Top of MATERIAL FOR THIS EXERCISE

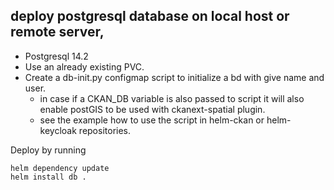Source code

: ## deploy postgresql database on local host or remote server,

- Postgresql 14.2
- Use an already existing PVC.
- Create a db-init.py configmap script to initialize a bd with give name and user.
  - in case if a CKAN_DB variable is also passed to script it will also enable postGIS to be used with ckanext-spatial plugin.
  - see the example how to use the script in helm-ckan or helm-keycloak repositories.

Deploy by running 
```
helm dependency update
helm install db .
```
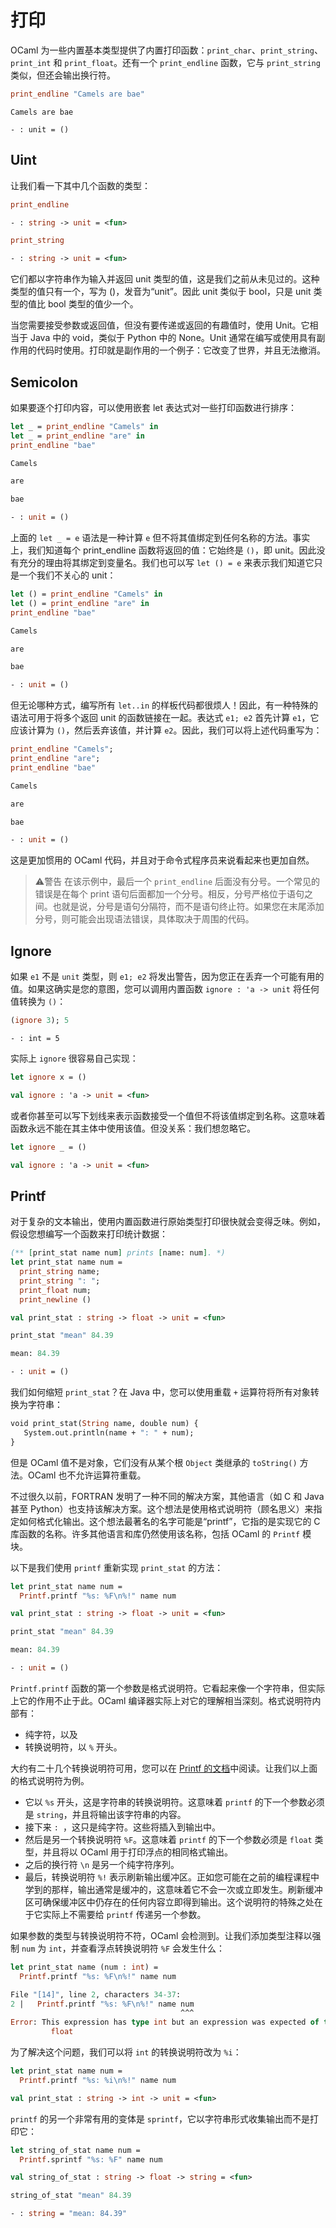 # 打印

OCaml 为一些内置基本类型提供了内置打印函数：`print_char`、`print_string`、`print_int` 和 `print_float`。还有一个 `print_endline` 函数，它与 `print_string` 类似，但还会输出换行符。

```Ocaml
print_endline "Camels are bae"
```

```
Camels are bae
```

```
- : unit = ()
```

## Uint

让我们看一下其中几个函数的类型：

```Ocaml
print_endline
```

```Ocaml
- : string -> unit = <fun>
```

```Ocaml
print_string
```

```Ocaml
- : string -> unit = <fun>
```

它们都以字符串作为输入并返回 unit 类型的值，这是我们之前从未见过的。这种类型的值只有一个，写为 ()，发音为“unit”。因此 unit 类似于 bool，只是 unit 类型的值比 bool 类型的值少一个。

当您需要接受参数或返回值，但没有要传递或返回的有趣值时，使用 Unit。它相当于 Java 中的 void，类似于 Python 中的 None。Unit 通常在编写或使用具有副作用的代码时使用。打印就是副作用的一个例子：它改变了世界，并且无法撤消。

## Semicolon

如果要逐个打印内容，可以使用嵌套 let 表达式对一些打印函数进行排序：

```Ocaml
let _ = print_endline "Camels" in
let _ = print_endline "are" in
print_endline "bae"
```

```Ocaml
Camels
```

```Ocaml
are
```

```Ocaml
bae
```

```Ocaml
- : unit = ()
```

上面的 `let _ = e` 语法是一种计算 `e` 但不将其值绑定到任何名称的方法。事实上，我们知道每个 print_endline 函数将返回的值：它始终是 `()`，即 unit。因此没有充分的理由将其绑定到变量名。我们也可以写 `let () = e` 来表示我们知道它只是一个我们不关心的 unit：

```Ocaml
let () = print_endline "Camels" in
let () = print_endline "are" in
print_endline "bae"
```

```Ocaml
Camels
```

```Ocaml
are
```

```Ocaml
bae
```

```Ocaml
- : unit = ()
```

但无论哪种方式，编写所有 `let..in` 的样板代码都很烦人！因此，有一种特殊的语法可用于将多个返回 unit 的函数链接在一起。表达式 `e1; e2` 首先计算 `e1`，它应该计算为 `()`，然后丢弃该值，并计算 `e2`。因此，我们可以将上述代码重写为：

```Ocaml
print_endline "Camels";
print_endline "are";
print_endline "bae"
```

```Ocaml
Camels
```

```Ocaml
are
```

```Ocaml
bae
```

```Ocaml
- : unit = ()
```

这是更加惯用的 OCaml 代码，并且对于命令式程序员来说看起来也更加自然。

> ⚠️警告
> 在该示例中，最后一个 `print_endline` 后面没有分号。一个常见的错误是在每个 print 语句后面都加一个分号。相反，分号严格位于语句之间。也就是说，分号是语句分隔符，而不是语句终止符。如果您在末尾添加分号，则可能会出现语法错误，具体取决于周围的代码。

## Ignore

如果 `e1` 不是 `unit` 类型，则 `e1; e2` 将发出警告，因为您正在丢弃一个可能有用的值。如果这确实是您的意图，您可以调用内置函数 `ignore : 'a -> unit` 将任何值转换为 `()`：

```Ocaml
(ignore 3); 5
```

```
- : int = 5
```

实际上 `ignore` 很容易自己实现：

```Ocaml
let ignore x = ()
```

```Ocaml
val ignore : 'a -> unit = <fun>
```

或者你甚至可以写下划线来表示函数接受一个值但不将该值绑定到名称。这意味着函数永远不能在其主体中使用该值。但没关系：我们想忽略它。

```Ocaml
let ignore _ = ()
```

```Ocaml
val ignore : 'a -> unit = <fun>
```

## Printf

对于复杂的文本输出，使用内置函数进行原始类型打印很快就会变得乏味。例如，假设您想编写一个函数来打印统计数据：

```Ocaml
(** [print_stat name num] prints [name: num]. *)
let print_stat name num =
  print_string name;
  print_string ": ";
  print_float num;
  print_newline ()
```

```Ocaml
val print_stat : string -> float -> unit = <fun>
```

```Ocaml
print_stat "mean" 84.39
```

```Ocaml
mean: 84.39
```

```Ocaml
- : unit = ()
```

我们如何缩短 `print_stat`？在 Java 中，您可以使用重载 `+` 运算符将所有对象转换为字符串：

```Ocaml
void print_stat(String name, double num) {
   System.out.println(name + ": " + num);
}
```

但是 OCaml 值不是对象，它们没有从某个根 `Object` 类继承的 `toString()` 方法。OCaml 也不允许运算符重载。

不过很久以前，FORTRAN 发明了一种不同的解决方案，其他语言（如 C 和 Java 甚至 Python）也支持该解决方案。这个想法是使用格式说明符（顾名思义）来指定如何格式化输出。这个想法最著名的名字可能是“printf”，它指的是实现它的 C 库函数的名称。许多其他语言和库仍然使用该名称，包括 OCaml 的 `Printf` 模块。

以下是我们使用 `printf` 重新实现 `print_stat` 的方法：

```Ocaml
let print_stat name num =
  Printf.printf "%s: %F\n%!" name num
```

```Ocaml
val print_stat : string -> float -> unit = <fun>
```

```Ocaml
print_stat "mean" 84.39
```

```Ocaml
mean: 84.39
```

```Ocaml
- : unit = ()
```

`Printf.printf` 函数的第一个参数是格式说明符。它看起来像一个字符串，但实际上它的作用不止于此。OCaml 编译器实际上对它的理解相当深刻。格式说明符内部有：

+ 纯字符，以及
+ 转换说明符，以 `%` 开头。

大约有二十几个转换说明符可用，您可以在 [Printf 的文档](https://cs3110.github.io/textbook/chapters/basics/printing.html#:~:text=documentation%20of%20Printf)中阅读。让我们以上面的格式说明符为例。

+ 它以 `%s` 开头，这是字符串的转换说明符。这意味着 `printf` 的下一个参数必须是 `string`，并且将输出该字符串的内容。
+ 接下来 `: `，这只是纯字符。这些将插入到输出中。
+ 然后是另一个转换说明符 `%F`。这意味着 `printf` 的下一个参数必须是 `float` 类型，并且将以 OCaml 用于打印浮点的相同格式输出。
+ 之后的换行符 `\n` 是另一个纯字符序列。
+ 最后，转换说明符 `%!` 表示刷新输出缓冲区。正如您可能在之前的编程课程中学到的那样，输出通常是缓冲的，这意味着它不会一次或立即发生。刷新缓冲区可确保缓冲区中仍存在的任何内容立即得到输出。这个说明符的特殊之处在于它实际上不需要给 `printf` 传递另一个参数。

如果参数的类型与转换说明符不符，OCaml 会检测到。让我们添加类型注释以强制 `num` 为 `int`，并查看浮点转换说明符 `%F` 会发生什么：

```Ocaml
let print_stat name (num : int) =
  Printf.printf "%s: %F\n%!" name num
```

```Ocaml
File "[14]", line 2, characters 34-37:
2 |   Printf.printf "%s: %F\n%!" name num
                                      ^^^
Error: This expression has type int but an expression was expected of type
         float
```

为了解决这个问题，我们可以将 `int` 的转换说明符改为 `%i`：

```Ocaml
let print_stat name num =
  Printf.printf "%s: %i\n%!" name num
```

```Ocaml
val print_stat : string -> int -> unit = <fun>
```

`printf` 的另一个非常有用的变体是 `sprintf`，它以字符串形式收集输出而不是打印它：

```Ocaml
let string_of_stat name num =
  Printf.sprintf "%s: %F" name num
```

```Ocaml
val string_of_stat : string -> float -> string = <fun>
```

```Ocaml
string_of_stat "mean" 84.39
```

```Ocaml
- : string = "mean: 84.39"
```
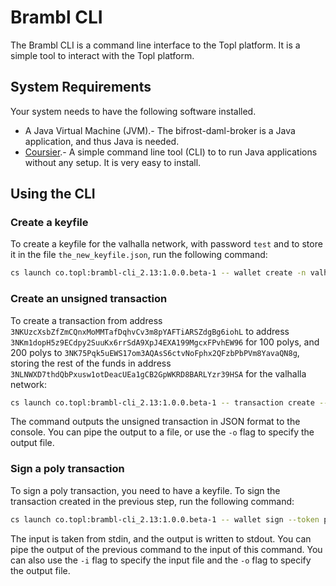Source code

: # Brambl CLI

The Brambl CLI is a command line interface to the Topl platform. It is a simple tool to interact with the Topl platform.

## System Requirements

Your system needs to have the following software installed.

- A Java Virtual Machine (JVM).- The bifrost-daml-broker is a Java application, and thus Java is needed.
- [Coursier](https://get-coursier.io/docs/cli-installation).- A simple command line tool (CLI) to
to run Java applications without any setup. It is very easy to install.

## Using the CLI

### Create a keyfile

To create a keyfile for the valhalla network, with password `test` and to store it in the file `the_new_keyfile.json`, run the following command:

```bash
cs launch co.topl:brambl-cli_2.13:1.0.0.beta-1 -- wallet create -n valhalla  -o the_new_keyfile.json -p test
```

### Create an unsigned transaction

To create a transaction from address `3NKUzcXsbZfZmCQnxMoMMTafDqhvCv3m8pYAFTiARSZdgBg6iohL` to address `3NKm1dopH5z9ECdpy2SuuKx6rrSdA9XpJ4EXA199MgcxFPvhEW96` for 100 polys, and 200 polys to `3NK75Pqk5uEWS17om3AQAsS6ctvNoFphx2QFzbPbPVm8YavaQN8g`, storing the rest of the funds in address `3NLNWXD7thdQbPxusw1otDeacUEa1gCB2GpWKRD8BARLYzr39HSA` for the valhalla network:

```bash
cs launch co.topl:brambl-cli_2.13:1.0.0.beta-1 -- transaction create --token poly -n valhalla -f 3NKUzcXsbZfZmCQnxMoMMTafDqhvCv3m8pYAFTiARSZdgBg6iohL -t 3NKm1dopH5z9ECdpy2SuuKx6rrSdA9XpJ4EXA199MgcxFPvhEW96=100,3NK75Pqk5uEWS17om3AQAsS6ctvNoFphx2QFzbPbPVm8YavaQN8g=200 -c 3NLNWXD7thdQbPxusw1otDeacUEa1gCB2GpWKRD8BARLYzr39HSA -e 100 -u https://vertx.topl.services/valhalla/<projectId> -a $API_TOKEN
```

The command outputs the unsigned transaction in JSON format to the console. You can pipe the output to a file, or use the `-o` flag to specify the output file.

### Sign a poly transaction

To sign a poly transaction, you need to have a keyfile. To sign the transaction created in the previous step, run the following command:

```bash
cs launch co.topl:brambl-cli_2.13:1.0.0.beta-1 -- wallet sign --token poly -n valhalla  -k keyfile.json -p $WALLET_PASSWORD
```

The input is taken from stdin, and the output is written to stdout. You can pipe the output of the previous command to the input of this command. You can also use the `-i` flag to specify the input file and the `-o` flag to specify the output file.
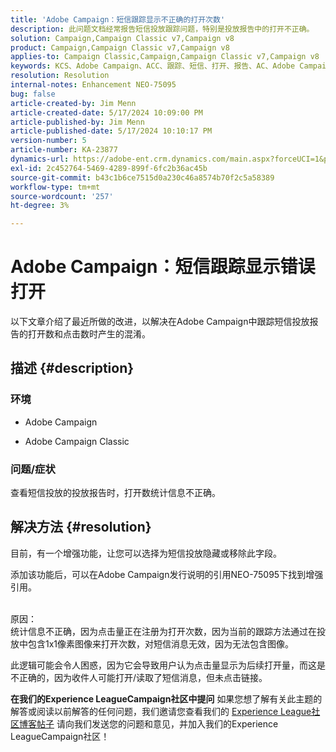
 ```yaml
---
title: 'Adobe Campaign：短信跟踪显示不正确的打开次数'
description: 此问题文档经常报告短信投放跟踪问题，特别是投放报告中的打开不正确。
solution: Campaign,Campaign Classic v7,Campaign v8
product: Campaign,Campaign Classic v7,Campaign v8
applies-to: Campaign Classic,Campaign,Campaign Classic v7,Campaign v8
keywords: KCS、Adobe Campaign、ACC、跟踪、短信、打开、报告、AC、Adobe Campaign Classic、常见问题解答
resolution: Resolution
internal-notes: Enhancement NEO-75095
bug: false
article-created-by: Jim Menn
article-created-date: 5/17/2024 10:09:00 PM
article-published-by: Jim Menn
article-published-date: 5/17/2024 10:10:17 PM
version-number: 5
article-number: KA-23877
dynamics-url: https://adobe-ent.crm.dynamics.com/main.aspx?forceUCI=1&pagetype=entityrecord&etn=knowledgearticle&id=331bab0d-9a14-ef11-9f8a-6045bd006268
exl-id: 2c452764-5469-4289-899f-6fc2b36ac45b
source-git-commit: b43c1b6ce7515d0a230c46a8574b70f2c5a58389
workflow-type: tm+mt
source-wordcount: '257'
ht-degree: 3%

---
```


# Adobe Campaign：短信跟踪显示错误打开


以下文章介绍了最近所做的改进，以解决在Adobe Campaign中跟踪短信投放报告的打开数和点击数时产生的混淆。

## 描述 {#description}


### 环境

- Adobe Campaign


- Adobe Campaign Classic




### 问题/症状

查看短信投放的投放报告时，打开数统计信息不正确。


## 解决方法 {#resolution}


目前，有一个增强功能，让您可以选择为短信投放隐藏或移除此字段。

添加该功能后，可以在Adobe Campaign发行说明的引用NEO-75095下找到增强引用。


<br>原因：<br>
统计信息不正确，因为点击量正在注册为打开次数，因为当前的跟踪方法通过在投放中包含1x1像素图像来打开次数，对短信消息无效，因为无法包含图像。

此逻辑可能会令人困惑，因为它会导致用户认为点击量显示为后续打开量，而这是不正确的，因为收件人可能打开/读取了短信消息，但未点击链接。




<b>在我们的Experience LeagueCampaign社区中提问</b>
如果您想了解有关此主题的解答或阅读以前解答的任何问题，我们邀请您查看我们的 [Experience League社区博客帖子](https://experienceleaguecommunities.adobe.com/t5/adobe-campaign-classic-blogs/introducing-top-kcs-articles-curated-for-your-troubleshooting/bc-p/672426#M132 "关注链接") 请向我们发送您的问题和意见，并加入我们的Experience LeagueCampaign社区！
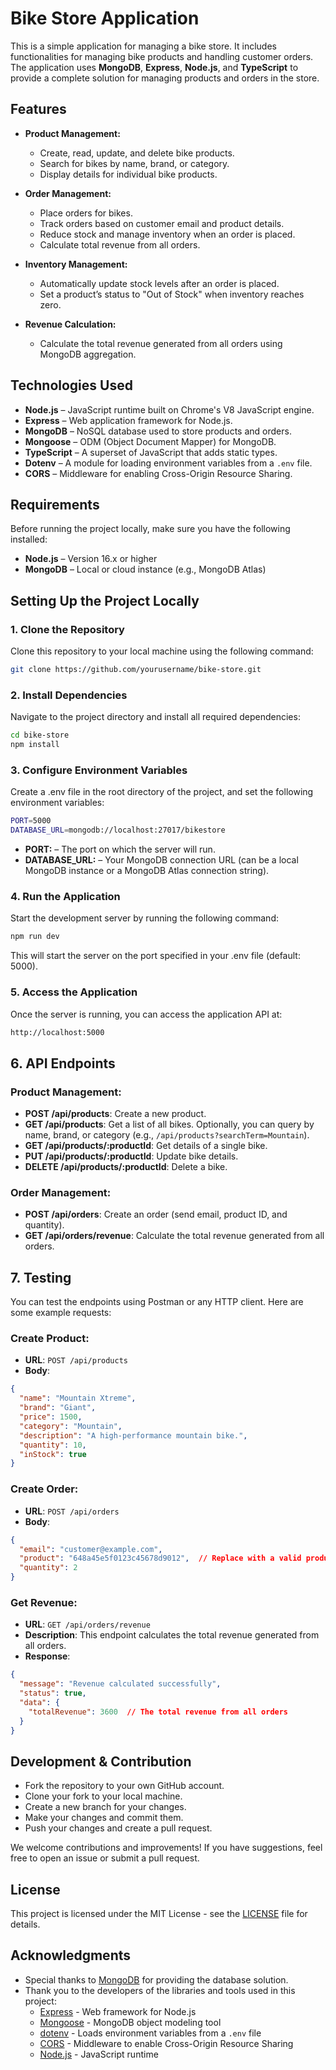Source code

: # Bike Store Application

This is a simple application for managing a bike store. It includes functionalities for managing bike products and handling customer orders. The application uses **MongoDB**, **Express**, **Node.js**, and **TypeScript** to provide a complete solution for managing products and orders in the store.

## Features

- **Product Management:**

  - Create, read, update, and delete bike products.
  - Search for bikes by name, brand, or category.
  - Display details for individual bike products.

- **Order Management:**

  - Place orders for bikes.
  - Track orders based on customer email and product details.
  - Reduce stock and manage inventory when an order is placed.
  - Calculate total revenue from all orders.

- **Inventory Management:**

  - Automatically update stock levels after an order is placed.
  - Set a product’s status to "Out of Stock" when inventory reaches zero.

- **Revenue Calculation:**
  - Calculate the total revenue generated from all orders using MongoDB aggregation.

## Technologies Used

- **Node.js** – JavaScript runtime built on Chrome's V8 JavaScript engine.
- **Express** – Web application framework for Node.js.
- **MongoDB** – NoSQL database used to store products and orders.
- **Mongoose** – ODM (Object Document Mapper) for MongoDB.
- **TypeScript** – A superset of JavaScript that adds static types.
- **Dotenv** – A module for loading environment variables from a `.env` file.
- **CORS** – Middleware for enabling Cross-Origin Resource Sharing.

## Requirements

Before running the project locally, make sure you have the following installed:

- **Node.js** – Version 16.x or higher
- **MongoDB** – Local or cloud instance (e.g., MongoDB Atlas)
 

## Setting Up the Project Locally

### 1. Clone the Repository

Clone this repository to your local machine using the following command:

```bash
git clone https://github.com/yourusername/bike-store.git
```

### 2. Install Dependencies

Navigate to the project directory and install all required dependencies:

```bash
cd bike-store
npm install
```

### 3. Configure Environment Variables

Create a .env file in the root directory of the project, and set the following environment variables:

```bash
PORT=5000
DATABASE_URL=mongodb://localhost:27017/bikestore
```

- **PORT:** – The port on which the server will run.
- **DATABASE_URL:** – Your MongoDB connection URL (can be a local MongoDB instance or a MongoDB Atlas connection string).

### 4. Run the Application
Start the development server by running the following command:

```bash
npm run dev
```
This will start the server on the port specified in your .env file (default: 5000).

### 5. Access the Application
Once the server is running, you can access the application API at:

```bash
http://localhost:5000
```

## 6. API Endpoints

### Product Management:

- **POST /api/products**: Create a new product.
- **GET /api/products**: Get a list of all bikes. Optionally, you can query by name, brand, or category (e.g., `/api/products?searchTerm=Mountain`).
- **GET /api/products/:productId**: Get details of a single bike.
- **PUT /api/products/:productId**: Update bike details.
- **DELETE /api/products/:productId**: Delete a bike.

### Order Management:

- **POST /api/orders**: Create an order (send email, product ID, and quantity).
- **GET /api/orders/revenue**: Calculate the total revenue generated from all orders.

## 7. Testing

You can test the endpoints using Postman or any HTTP client. Here are some example requests:

### Create Product:

- **URL**: `POST /api/products`
- **Body**:
```json
{
  "name": "Mountain Xtreme",
  "brand": "Giant",
  "price": 1500,
  "category": "Mountain",
  "description": "A high-performance mountain bike.",
  "quantity": 10,
  "inStock": true
}
```

### Create Order:

- **URL**: `POST /api/orders`
- **Body**:
```json
{
  "email": "customer@example.com",
  "product": "648a45e5f0123c45678d9012",  // Replace with a valid product ID
  "quantity": 2
}
```

### Get Revenue:

- **URL**: `GET /api/orders/revenue`
- **Description**: This endpoint calculates the total revenue generated from all orders.
- **Response**:
```json
{
  "message": "Revenue calculated successfully",
  "status": true,
  "data": {
    "totalRevenue": 3600  // The total revenue from all orders
  }
}
```

## Development & Contribution

- Fork the repository to your own GitHub account.
- Clone your fork to your local machine.
- Create a new branch for your changes.
- Make your changes and commit them.
- Push your changes and create a pull request.

We welcome contributions and improvements! If you have suggestions, feel free to open an issue or submit a pull request.

## License

This project is licensed under the MIT License - see the [LICENSE](LICENSE) file for details.

## Acknowledgments

- Special thanks to [MongoDB](https://www.mongodb.com/) for providing the database solution.
- Thank you to the developers of the libraries and tools used in this project:
  - [Express](https://expressjs.com/) - Web framework for Node.js
  - [Mongoose](https://mongoosejs.com/) - MongoDB object modeling tool
  - [dotenv](https://www.npmjs.com/package/dotenv) - Loads environment variables from a `.env` file
  - [CORS](https://www.npmjs.com/package/cors) - Middleware to enable Cross-Origin Resource Sharing
  - [Node.js](https://nodejs.org/en/) - JavaScript runtime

Bottom of MATERIAL FOR THIS EXERCISE

• **WHAT IS REQUIRED**: Each line of the entries above that includes the string "quantity" should be copied out.

• **YOUR RESPONSE**:
- **POST /api/orders**: Create an order (send email, product ID, and quantity).
  "quantity": 10,
  "quantity": 2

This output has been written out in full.